What is required: Print exactly what the entries say, line by line, from the first line down to the one with "Special thanks to [Crisosphinx](https://github.com/crisosphinx)", inclusive.

Records for this task:
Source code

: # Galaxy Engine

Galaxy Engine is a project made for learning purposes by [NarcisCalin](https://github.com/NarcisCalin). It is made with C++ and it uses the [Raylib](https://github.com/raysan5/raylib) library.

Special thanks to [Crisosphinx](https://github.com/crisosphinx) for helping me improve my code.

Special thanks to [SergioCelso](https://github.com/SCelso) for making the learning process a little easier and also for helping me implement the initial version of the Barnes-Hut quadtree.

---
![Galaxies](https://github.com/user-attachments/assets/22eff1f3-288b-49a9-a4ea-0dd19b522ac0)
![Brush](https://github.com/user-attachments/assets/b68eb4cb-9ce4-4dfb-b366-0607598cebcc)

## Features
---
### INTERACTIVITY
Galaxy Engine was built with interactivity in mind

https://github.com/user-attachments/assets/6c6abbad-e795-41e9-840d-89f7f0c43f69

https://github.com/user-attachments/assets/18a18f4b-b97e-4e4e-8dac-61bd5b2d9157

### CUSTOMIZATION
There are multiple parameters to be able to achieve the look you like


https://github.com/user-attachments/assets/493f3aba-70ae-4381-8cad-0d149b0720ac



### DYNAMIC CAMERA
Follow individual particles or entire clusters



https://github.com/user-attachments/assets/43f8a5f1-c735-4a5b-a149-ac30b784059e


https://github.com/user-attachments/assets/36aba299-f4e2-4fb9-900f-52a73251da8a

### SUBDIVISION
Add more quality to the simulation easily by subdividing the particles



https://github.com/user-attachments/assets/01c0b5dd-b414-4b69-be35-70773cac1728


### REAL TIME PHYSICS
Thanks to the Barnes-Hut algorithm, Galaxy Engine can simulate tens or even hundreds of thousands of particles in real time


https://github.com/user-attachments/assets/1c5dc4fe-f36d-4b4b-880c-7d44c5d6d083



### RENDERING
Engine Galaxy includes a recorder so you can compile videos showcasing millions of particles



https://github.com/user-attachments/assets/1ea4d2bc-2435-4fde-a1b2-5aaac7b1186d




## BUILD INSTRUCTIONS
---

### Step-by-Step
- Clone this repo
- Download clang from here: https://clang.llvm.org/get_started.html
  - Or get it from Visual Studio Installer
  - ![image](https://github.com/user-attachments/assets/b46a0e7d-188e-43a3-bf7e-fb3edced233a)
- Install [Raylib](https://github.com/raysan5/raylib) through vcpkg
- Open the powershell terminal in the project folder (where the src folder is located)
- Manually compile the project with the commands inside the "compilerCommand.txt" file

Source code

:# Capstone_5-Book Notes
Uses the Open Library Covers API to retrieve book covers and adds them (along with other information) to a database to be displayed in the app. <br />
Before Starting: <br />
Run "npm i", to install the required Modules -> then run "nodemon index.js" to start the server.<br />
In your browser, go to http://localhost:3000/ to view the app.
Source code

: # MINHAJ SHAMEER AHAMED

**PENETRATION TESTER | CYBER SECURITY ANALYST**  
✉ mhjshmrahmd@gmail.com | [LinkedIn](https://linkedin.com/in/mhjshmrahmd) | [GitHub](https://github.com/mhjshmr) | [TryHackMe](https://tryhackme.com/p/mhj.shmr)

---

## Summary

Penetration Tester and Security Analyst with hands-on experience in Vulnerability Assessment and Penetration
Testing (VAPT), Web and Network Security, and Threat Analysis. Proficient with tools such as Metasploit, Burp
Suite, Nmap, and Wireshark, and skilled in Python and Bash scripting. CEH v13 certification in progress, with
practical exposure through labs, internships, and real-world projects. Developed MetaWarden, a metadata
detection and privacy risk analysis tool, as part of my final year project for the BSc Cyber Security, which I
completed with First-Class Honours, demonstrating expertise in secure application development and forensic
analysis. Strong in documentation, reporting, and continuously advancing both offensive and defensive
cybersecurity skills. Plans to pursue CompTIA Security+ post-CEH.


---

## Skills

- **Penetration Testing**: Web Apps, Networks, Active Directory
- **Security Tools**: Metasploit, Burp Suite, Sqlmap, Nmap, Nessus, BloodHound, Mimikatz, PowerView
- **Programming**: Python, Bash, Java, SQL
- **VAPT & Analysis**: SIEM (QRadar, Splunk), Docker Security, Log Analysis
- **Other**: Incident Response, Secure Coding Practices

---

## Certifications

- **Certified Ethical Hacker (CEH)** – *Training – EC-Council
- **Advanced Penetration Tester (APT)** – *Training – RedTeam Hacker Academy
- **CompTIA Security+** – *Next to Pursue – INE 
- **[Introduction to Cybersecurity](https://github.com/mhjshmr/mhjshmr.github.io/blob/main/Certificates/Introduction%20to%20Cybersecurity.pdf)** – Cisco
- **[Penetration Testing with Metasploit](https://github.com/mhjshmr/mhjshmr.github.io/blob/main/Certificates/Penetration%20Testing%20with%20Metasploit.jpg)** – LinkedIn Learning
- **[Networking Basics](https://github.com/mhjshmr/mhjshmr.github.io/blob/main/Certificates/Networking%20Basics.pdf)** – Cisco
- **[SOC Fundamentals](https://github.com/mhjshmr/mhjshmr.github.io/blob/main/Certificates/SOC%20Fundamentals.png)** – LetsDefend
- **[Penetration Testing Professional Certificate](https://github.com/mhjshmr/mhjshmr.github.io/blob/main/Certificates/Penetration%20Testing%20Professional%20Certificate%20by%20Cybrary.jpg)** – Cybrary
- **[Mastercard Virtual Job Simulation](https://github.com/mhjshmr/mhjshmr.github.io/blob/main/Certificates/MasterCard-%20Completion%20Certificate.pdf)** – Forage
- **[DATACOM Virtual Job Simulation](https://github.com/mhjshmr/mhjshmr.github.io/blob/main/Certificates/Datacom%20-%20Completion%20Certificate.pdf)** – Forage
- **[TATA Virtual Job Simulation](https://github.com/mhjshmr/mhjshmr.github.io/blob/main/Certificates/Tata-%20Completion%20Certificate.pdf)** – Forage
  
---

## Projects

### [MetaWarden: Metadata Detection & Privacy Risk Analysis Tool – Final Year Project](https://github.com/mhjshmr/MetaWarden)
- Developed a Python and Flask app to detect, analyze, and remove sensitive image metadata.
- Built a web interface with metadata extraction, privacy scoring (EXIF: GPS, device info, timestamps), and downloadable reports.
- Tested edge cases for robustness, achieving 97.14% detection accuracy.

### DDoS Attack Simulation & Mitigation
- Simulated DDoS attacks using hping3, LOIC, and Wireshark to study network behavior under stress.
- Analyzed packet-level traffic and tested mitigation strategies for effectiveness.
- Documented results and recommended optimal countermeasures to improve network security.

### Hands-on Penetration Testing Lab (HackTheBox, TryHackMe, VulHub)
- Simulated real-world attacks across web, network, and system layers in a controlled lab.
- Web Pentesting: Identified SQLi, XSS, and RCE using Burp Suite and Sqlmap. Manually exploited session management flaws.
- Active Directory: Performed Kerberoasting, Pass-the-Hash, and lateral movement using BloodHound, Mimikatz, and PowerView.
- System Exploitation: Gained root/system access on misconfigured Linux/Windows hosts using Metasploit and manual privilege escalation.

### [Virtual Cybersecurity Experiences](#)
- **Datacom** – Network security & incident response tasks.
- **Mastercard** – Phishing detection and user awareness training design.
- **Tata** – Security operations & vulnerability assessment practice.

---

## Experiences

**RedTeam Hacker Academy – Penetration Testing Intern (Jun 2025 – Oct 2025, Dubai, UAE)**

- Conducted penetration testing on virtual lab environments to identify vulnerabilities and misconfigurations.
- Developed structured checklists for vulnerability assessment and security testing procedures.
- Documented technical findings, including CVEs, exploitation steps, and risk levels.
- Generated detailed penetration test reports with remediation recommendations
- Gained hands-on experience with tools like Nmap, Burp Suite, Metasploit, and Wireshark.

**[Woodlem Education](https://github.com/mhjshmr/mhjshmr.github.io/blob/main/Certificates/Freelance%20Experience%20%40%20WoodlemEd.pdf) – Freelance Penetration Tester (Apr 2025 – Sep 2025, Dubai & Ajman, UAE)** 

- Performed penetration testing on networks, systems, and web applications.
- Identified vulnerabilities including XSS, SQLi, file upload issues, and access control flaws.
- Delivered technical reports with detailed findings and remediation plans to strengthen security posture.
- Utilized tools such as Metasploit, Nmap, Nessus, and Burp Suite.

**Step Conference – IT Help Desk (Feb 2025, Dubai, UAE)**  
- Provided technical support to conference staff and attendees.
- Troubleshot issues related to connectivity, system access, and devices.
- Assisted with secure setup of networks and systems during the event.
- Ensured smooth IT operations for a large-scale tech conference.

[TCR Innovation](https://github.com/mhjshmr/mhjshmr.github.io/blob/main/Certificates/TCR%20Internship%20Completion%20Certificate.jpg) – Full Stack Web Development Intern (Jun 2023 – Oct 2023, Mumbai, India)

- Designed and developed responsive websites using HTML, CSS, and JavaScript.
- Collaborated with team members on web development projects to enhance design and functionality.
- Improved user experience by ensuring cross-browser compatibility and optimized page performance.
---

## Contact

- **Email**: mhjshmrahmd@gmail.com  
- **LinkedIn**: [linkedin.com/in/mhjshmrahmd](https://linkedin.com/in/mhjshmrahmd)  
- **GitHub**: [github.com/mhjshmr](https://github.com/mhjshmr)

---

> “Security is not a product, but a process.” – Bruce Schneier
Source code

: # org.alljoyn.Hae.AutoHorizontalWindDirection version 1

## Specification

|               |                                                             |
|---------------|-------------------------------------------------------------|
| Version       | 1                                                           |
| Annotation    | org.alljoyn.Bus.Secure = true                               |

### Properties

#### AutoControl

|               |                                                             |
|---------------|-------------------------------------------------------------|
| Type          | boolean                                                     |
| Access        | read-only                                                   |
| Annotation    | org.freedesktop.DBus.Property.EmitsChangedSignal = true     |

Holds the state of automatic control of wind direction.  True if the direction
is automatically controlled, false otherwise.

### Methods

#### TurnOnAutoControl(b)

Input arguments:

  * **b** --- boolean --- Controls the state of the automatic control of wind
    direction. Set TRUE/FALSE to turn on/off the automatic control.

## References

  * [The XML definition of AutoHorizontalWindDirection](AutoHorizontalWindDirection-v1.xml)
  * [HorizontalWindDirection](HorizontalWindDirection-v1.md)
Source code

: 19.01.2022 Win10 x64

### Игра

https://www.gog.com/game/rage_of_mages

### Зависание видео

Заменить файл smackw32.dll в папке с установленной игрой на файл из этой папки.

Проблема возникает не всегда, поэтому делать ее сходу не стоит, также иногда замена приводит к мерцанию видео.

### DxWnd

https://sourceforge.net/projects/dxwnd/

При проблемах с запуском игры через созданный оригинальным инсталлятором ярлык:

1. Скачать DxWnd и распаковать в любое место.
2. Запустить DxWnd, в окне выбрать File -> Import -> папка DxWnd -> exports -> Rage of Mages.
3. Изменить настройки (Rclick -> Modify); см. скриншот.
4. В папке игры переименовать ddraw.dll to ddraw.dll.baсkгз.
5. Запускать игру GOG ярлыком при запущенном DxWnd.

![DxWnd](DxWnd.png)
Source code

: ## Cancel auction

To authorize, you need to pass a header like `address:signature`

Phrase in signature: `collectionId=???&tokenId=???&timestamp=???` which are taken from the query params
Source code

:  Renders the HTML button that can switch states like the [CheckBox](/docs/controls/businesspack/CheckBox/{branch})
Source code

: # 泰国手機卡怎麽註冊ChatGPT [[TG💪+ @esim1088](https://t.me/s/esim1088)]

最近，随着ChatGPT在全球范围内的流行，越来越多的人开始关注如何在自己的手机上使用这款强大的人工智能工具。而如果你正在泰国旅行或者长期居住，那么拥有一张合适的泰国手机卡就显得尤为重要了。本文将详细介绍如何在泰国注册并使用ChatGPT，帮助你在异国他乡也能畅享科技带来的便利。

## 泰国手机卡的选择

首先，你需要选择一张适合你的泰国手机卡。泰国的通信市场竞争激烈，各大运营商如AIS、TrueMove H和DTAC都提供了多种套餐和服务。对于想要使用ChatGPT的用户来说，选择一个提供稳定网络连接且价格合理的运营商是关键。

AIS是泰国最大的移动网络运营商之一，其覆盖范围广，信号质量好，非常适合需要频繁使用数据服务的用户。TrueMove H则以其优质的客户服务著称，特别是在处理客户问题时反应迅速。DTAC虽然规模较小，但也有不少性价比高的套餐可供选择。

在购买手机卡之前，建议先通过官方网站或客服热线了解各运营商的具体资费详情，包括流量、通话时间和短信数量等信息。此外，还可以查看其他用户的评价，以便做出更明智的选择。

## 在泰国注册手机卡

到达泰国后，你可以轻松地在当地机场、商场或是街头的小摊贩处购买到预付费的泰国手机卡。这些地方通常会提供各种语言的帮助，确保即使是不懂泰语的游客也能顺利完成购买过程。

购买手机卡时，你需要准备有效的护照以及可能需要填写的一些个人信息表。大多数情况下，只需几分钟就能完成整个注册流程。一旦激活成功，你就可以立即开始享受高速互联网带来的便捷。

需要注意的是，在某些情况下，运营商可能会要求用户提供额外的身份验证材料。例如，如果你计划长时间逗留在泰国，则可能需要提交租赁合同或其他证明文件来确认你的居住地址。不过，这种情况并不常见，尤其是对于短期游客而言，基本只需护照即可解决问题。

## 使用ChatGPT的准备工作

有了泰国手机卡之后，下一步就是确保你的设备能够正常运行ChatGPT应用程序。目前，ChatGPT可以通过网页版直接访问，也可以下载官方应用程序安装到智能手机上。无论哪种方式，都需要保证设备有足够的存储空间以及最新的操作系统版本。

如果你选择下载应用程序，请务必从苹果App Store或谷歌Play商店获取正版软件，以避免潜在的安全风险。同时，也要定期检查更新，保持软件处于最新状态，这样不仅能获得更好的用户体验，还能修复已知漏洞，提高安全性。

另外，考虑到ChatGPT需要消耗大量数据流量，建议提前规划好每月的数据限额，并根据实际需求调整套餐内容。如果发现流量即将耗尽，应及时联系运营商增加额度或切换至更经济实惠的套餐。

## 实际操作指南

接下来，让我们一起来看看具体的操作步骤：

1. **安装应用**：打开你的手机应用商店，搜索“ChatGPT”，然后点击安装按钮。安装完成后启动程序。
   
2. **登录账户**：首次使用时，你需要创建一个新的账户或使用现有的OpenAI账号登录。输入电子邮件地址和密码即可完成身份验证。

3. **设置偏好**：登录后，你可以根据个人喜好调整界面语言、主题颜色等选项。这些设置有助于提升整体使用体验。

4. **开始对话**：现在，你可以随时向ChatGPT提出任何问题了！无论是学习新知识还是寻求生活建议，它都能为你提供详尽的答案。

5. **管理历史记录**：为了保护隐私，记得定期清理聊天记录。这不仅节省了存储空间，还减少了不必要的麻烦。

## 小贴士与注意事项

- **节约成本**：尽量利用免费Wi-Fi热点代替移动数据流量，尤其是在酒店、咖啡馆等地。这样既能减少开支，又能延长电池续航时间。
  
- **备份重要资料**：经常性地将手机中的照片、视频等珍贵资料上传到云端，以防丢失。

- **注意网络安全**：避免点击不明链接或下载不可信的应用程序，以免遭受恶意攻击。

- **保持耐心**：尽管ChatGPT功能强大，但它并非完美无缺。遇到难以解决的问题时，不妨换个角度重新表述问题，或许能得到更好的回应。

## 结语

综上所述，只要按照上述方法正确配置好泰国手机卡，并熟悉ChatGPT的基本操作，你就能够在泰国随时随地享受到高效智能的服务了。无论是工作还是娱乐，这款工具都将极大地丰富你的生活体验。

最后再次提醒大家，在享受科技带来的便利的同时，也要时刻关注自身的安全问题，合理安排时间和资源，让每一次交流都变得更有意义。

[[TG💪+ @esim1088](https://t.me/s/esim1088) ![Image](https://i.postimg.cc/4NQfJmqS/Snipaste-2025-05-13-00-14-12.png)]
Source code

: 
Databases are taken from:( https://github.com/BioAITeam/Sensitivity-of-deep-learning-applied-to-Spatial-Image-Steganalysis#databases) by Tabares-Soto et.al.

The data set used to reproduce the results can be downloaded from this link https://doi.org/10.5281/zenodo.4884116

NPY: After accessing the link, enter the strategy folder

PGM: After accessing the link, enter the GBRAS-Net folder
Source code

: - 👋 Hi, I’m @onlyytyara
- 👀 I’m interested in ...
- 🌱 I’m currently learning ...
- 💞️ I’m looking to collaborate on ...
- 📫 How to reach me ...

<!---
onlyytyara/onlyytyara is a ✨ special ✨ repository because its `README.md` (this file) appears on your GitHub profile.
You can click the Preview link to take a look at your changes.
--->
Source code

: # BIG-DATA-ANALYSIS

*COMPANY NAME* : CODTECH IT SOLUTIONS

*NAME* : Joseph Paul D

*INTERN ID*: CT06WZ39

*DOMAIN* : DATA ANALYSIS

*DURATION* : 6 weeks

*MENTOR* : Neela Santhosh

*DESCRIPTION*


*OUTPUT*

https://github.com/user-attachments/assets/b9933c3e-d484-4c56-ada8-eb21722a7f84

Written solution:
Source code

: # Galaxy Engine

Galaxy Engine is a project made for learning purposes by [NarcisCalin](https://github.com/NarcisCalin). It is made with C++ and it uses the [Raylib](https://github.com/raysan5/raylib) library.

Special thanks to [Crisosphinx](https://github.com/crisosphinx) for helping me improve my code.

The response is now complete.